------ Provided material
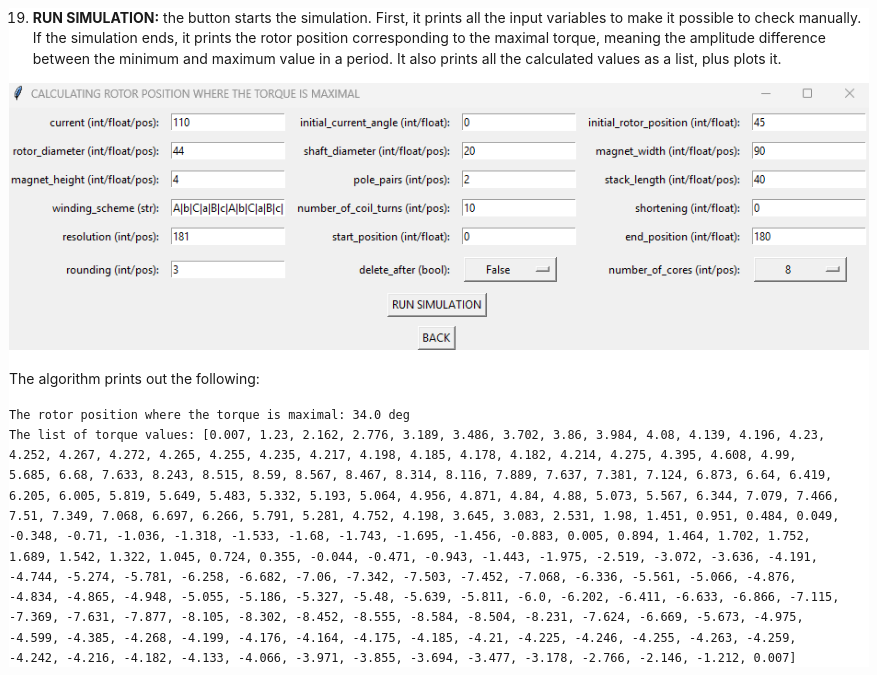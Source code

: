 
19) **RUN SIMULATION:** the button starts the simulation. First, it prints all the input variables to make it possible to
check manually. If the simulation ends, it prints the rotor position corresponding to the maximal torque, meaning the 
amplitude difference between the minimum and maximum value in a period. It also prints all the calculated values as a
list, plus plots it.

![img_6.png](img_6.png)

The algorithm prints out the following:

    The rotor position where the torque is maximal: 34.0 deg
    The list of torque values: [0.007, 1.23, 2.162, 2.776, 3.189, 3.486, 3.702, 3.86, 3.984, 4.08, 4.139, 4.196, 4.23,
    4.252, 4.267, 4.272, 4.265, 4.255, 4.235, 4.217, 4.198, 4.185, 4.178, 4.182, 4.214, 4.275, 4.395, 4.608, 4.99,
    5.685, 6.68, 7.633, 8.243, 8.515, 8.59, 8.567, 8.467, 8.314, 8.116, 7.889, 7.637, 7.381, 7.124, 6.873, 6.64, 6.419,
    6.205, 6.005, 5.819, 5.649, 5.483, 5.332, 5.193, 5.064, 4.956, 4.871, 4.84, 4.88, 5.073, 5.567, 6.344, 7.079, 7.466,
    7.51, 7.349, 7.068, 6.697, 6.266, 5.791, 5.281, 4.752, 4.198, 3.645, 3.083, 2.531, 1.98, 1.451, 0.951, 0.484, 0.049,
    -0.348, -0.71, -1.036, -1.318, -1.533, -1.68, -1.743, -1.695, -1.456, -0.883, 0.005, 0.894, 1.464, 1.702, 1.752,
    1.689, 1.542, 1.322, 1.045, 0.724, 0.355, -0.044, -0.471, -0.943, -1.443, -1.975, -2.519, -3.072, -3.636, -4.191,
    -4.744, -5.274, -5.781, -6.258, -6.682, -7.06, -7.342, -7.503, -7.452, -7.068, -6.336, -5.561, -5.066, -4.876,
    -4.834, -4.865, -4.948, -5.055, -5.186, -5.327, -5.48, -5.639, -5.811, -6.0, -6.202, -6.411, -6.633, -6.866, -7.115,
    -7.369, -7.631, -7.877, -8.105, -8.302, -8.452, -8.555, -8.584, -8.504, -8.231, -7.624, -6.669, -5.673, -4.975,
    -4.599, -4.385, -4.268, -4.199, -4.176, -4.164, -4.175, -4.185, -4.21, -4.225, -4.246, -4.255, -4.263, -4.259,
    -4.242, -4.216, -4.182, -4.133, -4.066, -3.971, -3.855, -3.694, -3.477, -3.178, -2.766, -2.146, -1.212, 0.007]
------------
_Work to complete_
Although the records contain pictures, the copy should hold only their text, reproduced exactly.

_Exercise output_
Source code

: 
19) **RUN SIMULATION:** the button starts the simulation. First, it prints all the input variables to make it possible to
check manually. If the simulation ends, it prints the rotor position corresponding to the maximal torque, meaning the 
amplitude difference between the minimum and maximum value in a period. It also prints all the calculated values as a
list, plus plots it.

![img_6.png](img_6.png)

The algorithm prints out the following:

    The rotor position where the torque is maximal: 34.0 deg
    The list of torque values: [0.007, 1.23, 2.162, 2.776, 3.189, 3.486, 3.702, 3.86, 3.984, 4.08, 4.139, 4.196, 4.23,
    4.252, 4.267, 4.272, 4.265, 4.255, 4.235, 4.217, 4.198, 4.185, 4.178, 4.182, 4.214, 4.275, 4.395, 4.608, 4.99,
    5.685, 6.68, 7.633, 8.243, 8.515, 8.59, 8.567, 8.467, 8.314, 8.116, 7.889, 7.637, 7.381, 7.124, 6.873, 6.64, 6.419,
    6.205, 6.005, 5.819, 5.649, 5.483, 5.332, 5.193, 5.064, 4.956, 4.871, 4.84, 4.88, 5.073, 5.567, 6.344, 7.079, 7.466,
    7.51, 7.349, 7.068, 6.697, 6.266, 5.791, 5.281, 4.752, 4.198, 3.645, 3.083, 2.531, 1.98, 1.451, 0.951, 0.484, 0.049,
    -0.348, -0.71, -1.036, -1.318, -1.533, -1.68, -1.743, -1.695, -1.456, -0.883, 0.005, 0.894, 1.464, 1.702, 1.752,
    1.689, 1.542, 1.322, 1.045, 0.724, 0.355, -0.044, -0.471, -0.943, -1.443, -1.975, -2.519, -3.072, -3.636, -4.191,
    -4.744, -5.274, -5.781, -6.258, -6.682, -7.06, -7.342, -7.503, -7.452, -7.068, -6.336, -5.561, -5.066, -4.876,
    -4.834, -4.865, -4.948, -5.055, -5.186, -5.327, -5.48, -5.639, -5.811, -6.0, -6.202, -6.411, -6.633, -6.866, -7.115,
    -7.369, -7.631, -7.877, -8.105, -8.302, -8.452, -8.555, -8.584, -8.504, -8.231, -7.624, -6.669, -5.673, -4.975,
    -4.599, -4.385, -4.268, -4.199, -4.176, -4.164, -4.175, -4.185, -4.21, -4.225, -4.246, -4.255, -4.263, -4.259,
    -4.242, -4.216, -4.182, -4.133, -4.066, -3.971, -3.855, -3.694, -3.477, -3.178, -2.766, -2.146, -1.212, 0.007]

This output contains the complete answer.